What Are the Causes Linked to Pseudostrabismus?
Pseudesotropia is seen in infants with a wide nasal bridge and the presence of small epicanthic folds in the middle canthus region surrounding the eyes. Epicanthal folds are skin folds on either side of the lateral part of the nose that is directed inwards. Patients with a smaller distance between the two pupils also show esodeviation (inward movement of eyes). It occurs due to the face's morphology change, such as the size and shape of the orbits, globes, retrobulbar tissue, and volume.
A negative kappa angle also initiates pseudoesotropia. The Kappa angle is the difference between the pupillary axis and the visual axis. Pseudoexotropia, on the other hand, occurs due to hypertelorism (the distance between the two eyes is large). Diseases of the retina cause an ectopic shift of the macula (the back portion of the retina) temporally, stimulating exotropia.
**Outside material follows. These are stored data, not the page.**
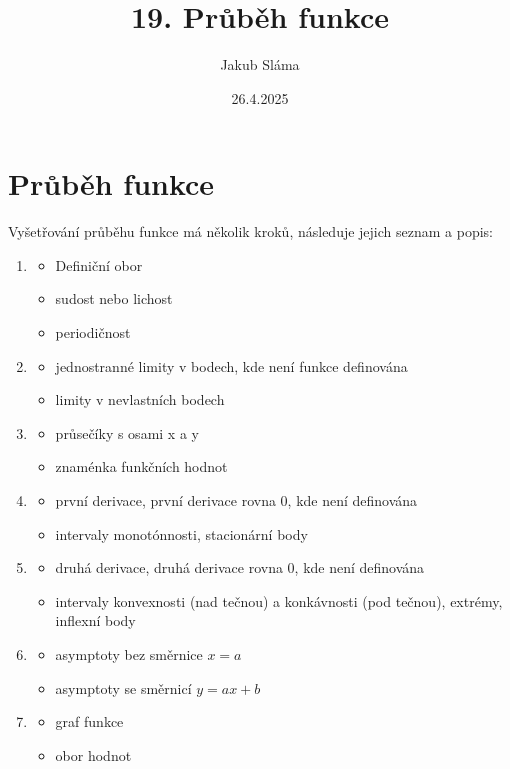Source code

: \title{19. Průběh funkce}
\author{Jakub Sláma}
\date{26.4.2025}

\maketitle

\section{Průběh funkce}
Vyšetřování průběhu funkce má několik kroků, následuje jejich seznam a popis:
\begin{enumerate}
    \item 
        \begin{itemize}
            \item Definiční obor 
            \item sudost nebo lichost
            \item periodičnost
        \end{itemize}
    \item
        \begin{itemize}
            \item jednostranné limity v bodech, kde není funkce definována
            \item limity v nevlastních bodech
        \end{itemize}
    \item
        \begin{itemize}
            \item průsečíky s osami x a y
            \item znaménka funkčních hodnot
        \end{itemize}
    \item
        \begin{itemize}
            \item první derivace, první derivace rovna 0, kde není definována
            \item intervaly monotónnosti, stacionární body
        \end{itemize}
    \item
        \begin{itemize}
            \item druhá derivace, druhá derivace rovna 0, kde není definována
            \item intervaly konvexnosti (nad tečnou) a konkávnosti (pod tečnou), extrémy, inflexní body
        \end{itemize}
    \item
        \begin{itemize}
            \item asymptoty bez směrnice $x=a$
            \item asymptoty se směrnicí $y=ax+b$
        \end{itemize}
    \item
        \begin{itemize}
            \item graf funkce
            \item obor hodnot
        \end{itemize}
\end{enumerate}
Retinopathy of prematurity also causes a positive kappa angle, eventually leading to pseudoexotropia. Pseudohypertropia is seen in facial asymmetry, where one eye appears higher than the other. It is caused because of the presence of a tumor on the orbital floor, retraction of the eyelid, or asymmetry of the eyelids.
What Are the Risk Factors for Developing Acquired Pseudostrabismus?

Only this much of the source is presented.